Ieri pomeriggio a Kfar Maimon è giunto anche l'ex rabbino capo di Israele Avraham Shapira, che a inizio anno aveva descritto lo tsunami come una punizione divina per il sostegno internazionale al piano di evacuazione degli insediamenti ebraici di Gaza. Una presenza «autorevole» che tuttavia non ha fatto cambiare idea a buona parte dei 10-15 mila coloni riuniti a Kfar Maimon, arrostiti dal sole del Neghev e circondati da esercito e polizia. Ieri pomeriggio sono saliti a bordo di autobus e hanno fatto ritorno alle loro case (illegali) nei Territori palestinesi occupati. In serata altre migliaia di coloni e fanatici giunti da ogni angolo di questa terra per affermare la superiorità della Bibbia su ogni legge degli uomini e sui diritti dei popoli, vagavano ancora per i parchi pubblici e le strade di Kfar Maimon in attesa di sapere se riprendere la marcia verso Gaza, in protesta contro il piano di ritiro del governo Sharon. Una incertezza causata dagli annunci contraddittori fatti da Benzi Lieberman, uno dei leader di Yesha, il consiglio che riunisce la maggioranza delle colonie ebraiche costruite in Cisgiordania e Gaza. Lieberman prima ha annunciato la fine dell'iniziativa di protesta, poi ha corretto il tiro affermando che i partecipanti avrebbero fatto ritorno a casa entro venerdì, infine ha proclamato che al tramonto la marcia sarebbe ripartita nonostante lo schieramento di ben 15 mila soldati e poliziotti israeliani.

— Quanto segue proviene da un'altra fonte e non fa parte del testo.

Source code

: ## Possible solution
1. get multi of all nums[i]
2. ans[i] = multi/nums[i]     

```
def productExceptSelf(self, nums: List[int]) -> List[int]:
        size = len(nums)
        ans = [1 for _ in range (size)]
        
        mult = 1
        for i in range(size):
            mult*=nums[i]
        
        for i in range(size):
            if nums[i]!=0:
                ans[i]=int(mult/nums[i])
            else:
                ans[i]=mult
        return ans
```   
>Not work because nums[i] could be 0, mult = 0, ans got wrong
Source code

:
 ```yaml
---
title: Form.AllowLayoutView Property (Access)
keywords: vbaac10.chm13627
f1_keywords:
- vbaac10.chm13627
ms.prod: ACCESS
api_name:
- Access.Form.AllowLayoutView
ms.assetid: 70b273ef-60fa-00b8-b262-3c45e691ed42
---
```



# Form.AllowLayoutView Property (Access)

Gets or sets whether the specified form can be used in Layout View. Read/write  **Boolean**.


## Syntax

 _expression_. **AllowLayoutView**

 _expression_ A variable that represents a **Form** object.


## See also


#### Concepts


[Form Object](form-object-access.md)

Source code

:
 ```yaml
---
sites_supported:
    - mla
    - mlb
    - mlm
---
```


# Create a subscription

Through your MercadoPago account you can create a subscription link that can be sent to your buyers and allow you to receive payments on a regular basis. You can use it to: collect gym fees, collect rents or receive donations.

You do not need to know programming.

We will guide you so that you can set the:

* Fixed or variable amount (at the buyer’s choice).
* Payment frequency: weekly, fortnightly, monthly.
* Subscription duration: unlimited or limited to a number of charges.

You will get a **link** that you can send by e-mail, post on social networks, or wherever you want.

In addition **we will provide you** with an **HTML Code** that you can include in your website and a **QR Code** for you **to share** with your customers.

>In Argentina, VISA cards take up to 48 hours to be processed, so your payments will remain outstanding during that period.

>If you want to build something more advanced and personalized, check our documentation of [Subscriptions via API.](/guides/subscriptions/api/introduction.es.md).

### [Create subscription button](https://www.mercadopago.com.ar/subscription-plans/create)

E così è stato. A spingere i coloni verso la prova di forza è stato, con ogni probabilità, l'esito del voto di ieri alla Knesset. E' fallito infatti l'ultimo tentativo degli oppositori al ritiro da Gaza di imporre con un voto del parlamento un rinvio dell'inizio delle operazioni di smantellamento delle 21 colonie della Striscia, e di 4 in Cisgiordania, previsto per la metà di agosto. La Knesset ha bocciato con una netta maggioranza tre mozioni separate presentate da deputati dell'estrema destra. Al voto non ha preso parte il ministro delle finanze Benyamin Netanyahu, rivale di Sharon nel Likud. Netanyahu aveva chiesto un rinvio del ritiro due settimane fa durante un voto indicativo in seno al governo. Ai coloni quindi ora non rimangono che le iniziative di protesta. Uno dei loro principali rappresentanti del movimento dei coloni Pinhas Wallerstein ha annunciato che non ci saranno cedimenti e il fronte dell'opposizione al piano farà il suo cammino sino alla fine.

Intanto ieri sono state condannate a 21 giorni di carcere militare le due soldatesse che domenica si erano rifiutate di evacuare un gruppo di coloni israeliani che si accingevano a forzare il valico a nord di Gaza.